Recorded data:
:::
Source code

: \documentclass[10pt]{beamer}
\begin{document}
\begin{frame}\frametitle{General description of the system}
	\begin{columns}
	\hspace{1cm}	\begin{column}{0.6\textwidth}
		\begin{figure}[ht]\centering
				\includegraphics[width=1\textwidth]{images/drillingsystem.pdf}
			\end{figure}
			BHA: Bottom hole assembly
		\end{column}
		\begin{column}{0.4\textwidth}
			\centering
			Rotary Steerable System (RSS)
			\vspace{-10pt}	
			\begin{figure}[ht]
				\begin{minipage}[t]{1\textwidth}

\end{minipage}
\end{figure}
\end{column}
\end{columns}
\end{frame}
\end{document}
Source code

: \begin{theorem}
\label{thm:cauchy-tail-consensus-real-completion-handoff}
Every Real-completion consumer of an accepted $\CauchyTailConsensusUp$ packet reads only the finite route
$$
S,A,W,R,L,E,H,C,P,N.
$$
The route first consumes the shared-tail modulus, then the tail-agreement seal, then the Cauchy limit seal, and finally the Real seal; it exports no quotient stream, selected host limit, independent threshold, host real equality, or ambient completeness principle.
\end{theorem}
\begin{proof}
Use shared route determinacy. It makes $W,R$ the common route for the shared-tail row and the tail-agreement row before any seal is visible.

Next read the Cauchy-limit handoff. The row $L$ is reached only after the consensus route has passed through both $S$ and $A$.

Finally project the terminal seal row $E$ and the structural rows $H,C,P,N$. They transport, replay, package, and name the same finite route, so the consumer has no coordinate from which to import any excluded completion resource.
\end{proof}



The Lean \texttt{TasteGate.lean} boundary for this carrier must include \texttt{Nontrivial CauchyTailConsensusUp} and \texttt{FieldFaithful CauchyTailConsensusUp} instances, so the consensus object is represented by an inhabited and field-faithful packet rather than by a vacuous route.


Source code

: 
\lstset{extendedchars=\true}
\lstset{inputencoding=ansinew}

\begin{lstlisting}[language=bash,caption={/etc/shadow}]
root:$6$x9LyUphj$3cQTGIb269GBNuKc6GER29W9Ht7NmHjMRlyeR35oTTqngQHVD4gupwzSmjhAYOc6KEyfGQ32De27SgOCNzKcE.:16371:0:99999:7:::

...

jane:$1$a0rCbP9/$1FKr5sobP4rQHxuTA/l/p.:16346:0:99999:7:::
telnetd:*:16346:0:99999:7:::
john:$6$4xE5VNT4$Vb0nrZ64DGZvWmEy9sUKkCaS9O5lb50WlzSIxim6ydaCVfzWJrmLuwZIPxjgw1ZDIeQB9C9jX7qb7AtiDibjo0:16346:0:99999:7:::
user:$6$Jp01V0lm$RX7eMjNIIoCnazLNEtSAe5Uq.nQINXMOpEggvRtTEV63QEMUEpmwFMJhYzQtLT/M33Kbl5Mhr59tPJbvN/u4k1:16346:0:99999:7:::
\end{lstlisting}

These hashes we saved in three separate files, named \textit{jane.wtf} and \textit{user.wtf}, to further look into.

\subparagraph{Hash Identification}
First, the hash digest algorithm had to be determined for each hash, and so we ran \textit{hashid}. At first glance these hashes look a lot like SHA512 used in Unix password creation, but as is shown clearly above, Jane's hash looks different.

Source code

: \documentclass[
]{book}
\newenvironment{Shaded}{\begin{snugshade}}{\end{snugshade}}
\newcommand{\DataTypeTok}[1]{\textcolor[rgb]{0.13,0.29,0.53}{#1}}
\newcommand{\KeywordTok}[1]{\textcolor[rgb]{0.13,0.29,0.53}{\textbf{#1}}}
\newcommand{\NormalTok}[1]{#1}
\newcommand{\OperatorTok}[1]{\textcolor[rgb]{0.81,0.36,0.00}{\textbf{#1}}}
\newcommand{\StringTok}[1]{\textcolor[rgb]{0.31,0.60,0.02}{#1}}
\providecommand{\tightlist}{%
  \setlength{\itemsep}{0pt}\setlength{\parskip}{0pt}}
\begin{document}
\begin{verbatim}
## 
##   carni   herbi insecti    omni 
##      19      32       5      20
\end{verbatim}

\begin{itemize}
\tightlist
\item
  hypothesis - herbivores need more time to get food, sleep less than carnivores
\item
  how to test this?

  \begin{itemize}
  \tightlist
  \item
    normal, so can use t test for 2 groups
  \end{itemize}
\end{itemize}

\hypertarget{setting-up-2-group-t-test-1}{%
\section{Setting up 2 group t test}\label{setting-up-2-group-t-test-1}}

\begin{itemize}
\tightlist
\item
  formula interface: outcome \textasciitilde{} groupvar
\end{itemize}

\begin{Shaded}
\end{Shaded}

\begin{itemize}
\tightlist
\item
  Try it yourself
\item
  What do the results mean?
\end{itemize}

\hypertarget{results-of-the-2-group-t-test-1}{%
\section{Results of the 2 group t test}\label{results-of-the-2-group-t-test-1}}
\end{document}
:::
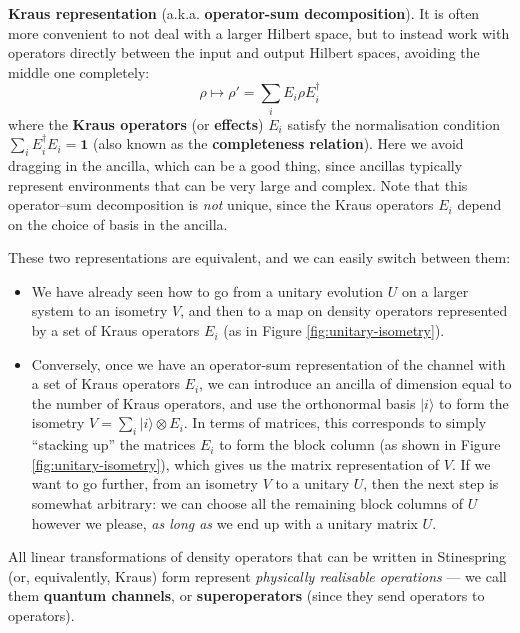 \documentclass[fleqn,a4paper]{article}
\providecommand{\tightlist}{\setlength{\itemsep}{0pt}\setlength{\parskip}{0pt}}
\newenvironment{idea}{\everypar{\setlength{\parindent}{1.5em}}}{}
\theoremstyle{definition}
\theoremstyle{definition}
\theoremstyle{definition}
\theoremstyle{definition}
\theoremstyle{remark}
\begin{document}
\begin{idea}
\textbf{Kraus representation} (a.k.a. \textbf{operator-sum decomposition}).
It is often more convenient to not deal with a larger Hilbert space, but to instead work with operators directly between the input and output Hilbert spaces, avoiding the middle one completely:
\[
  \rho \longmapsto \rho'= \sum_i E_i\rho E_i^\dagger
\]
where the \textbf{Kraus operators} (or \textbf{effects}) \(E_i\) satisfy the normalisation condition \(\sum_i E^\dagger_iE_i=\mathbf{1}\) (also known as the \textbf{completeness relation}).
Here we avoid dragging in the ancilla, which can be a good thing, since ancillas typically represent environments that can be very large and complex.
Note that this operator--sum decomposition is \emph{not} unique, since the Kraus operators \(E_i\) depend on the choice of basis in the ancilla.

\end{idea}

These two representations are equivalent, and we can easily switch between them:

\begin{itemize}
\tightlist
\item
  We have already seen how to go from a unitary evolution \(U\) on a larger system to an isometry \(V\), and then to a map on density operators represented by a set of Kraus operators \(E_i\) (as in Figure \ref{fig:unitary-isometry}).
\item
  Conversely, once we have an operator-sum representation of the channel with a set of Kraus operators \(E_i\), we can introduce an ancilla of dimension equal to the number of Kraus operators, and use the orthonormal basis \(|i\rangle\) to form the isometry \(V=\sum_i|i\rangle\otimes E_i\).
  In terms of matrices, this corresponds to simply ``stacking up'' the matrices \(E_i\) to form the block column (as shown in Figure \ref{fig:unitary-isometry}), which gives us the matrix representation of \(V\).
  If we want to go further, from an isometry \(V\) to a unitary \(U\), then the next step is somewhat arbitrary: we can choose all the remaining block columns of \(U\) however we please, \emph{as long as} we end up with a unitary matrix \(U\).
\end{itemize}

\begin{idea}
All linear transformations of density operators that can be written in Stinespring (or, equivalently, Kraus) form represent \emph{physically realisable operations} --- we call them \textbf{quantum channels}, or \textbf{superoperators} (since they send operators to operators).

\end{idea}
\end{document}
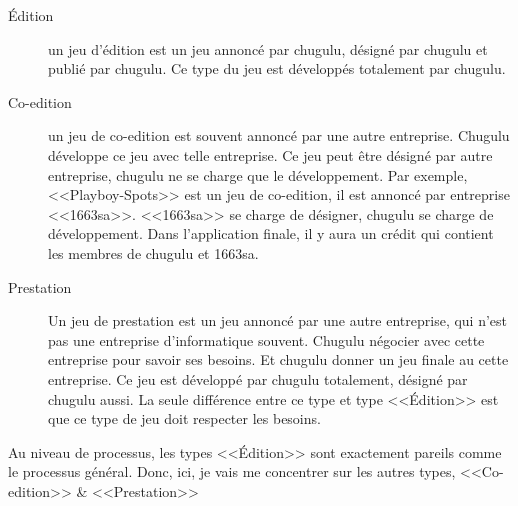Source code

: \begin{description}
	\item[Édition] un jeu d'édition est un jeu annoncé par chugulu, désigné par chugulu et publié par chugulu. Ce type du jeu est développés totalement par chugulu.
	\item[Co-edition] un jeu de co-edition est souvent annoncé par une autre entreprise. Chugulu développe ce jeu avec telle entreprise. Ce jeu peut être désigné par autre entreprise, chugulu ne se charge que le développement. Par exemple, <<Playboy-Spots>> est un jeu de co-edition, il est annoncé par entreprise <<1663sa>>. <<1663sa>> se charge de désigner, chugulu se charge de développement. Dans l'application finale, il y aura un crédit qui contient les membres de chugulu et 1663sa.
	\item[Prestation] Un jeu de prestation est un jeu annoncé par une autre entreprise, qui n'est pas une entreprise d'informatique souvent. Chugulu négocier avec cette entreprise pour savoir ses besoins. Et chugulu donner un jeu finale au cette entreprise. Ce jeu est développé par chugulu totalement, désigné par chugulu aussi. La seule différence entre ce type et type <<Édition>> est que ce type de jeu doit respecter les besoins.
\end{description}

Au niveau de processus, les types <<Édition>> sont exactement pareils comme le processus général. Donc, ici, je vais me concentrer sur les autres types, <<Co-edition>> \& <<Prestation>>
:::
| What you have to do |
What lines in the data include the string "than"? Copy each one.

| Output of the task |
The Lean \texttt{TasteGate.lean} boundary for this carrier must include \texttt{Nontrivial CauchyTailConsensusUp} and \texttt{FieldFaithful CauchyTailConsensusUp} instances, so the consensus object is represented by an inhabited and field-faithful packet rather than by a vacuous route.
  hypothesis - herbivores need more time to get food, sleep less than carnivores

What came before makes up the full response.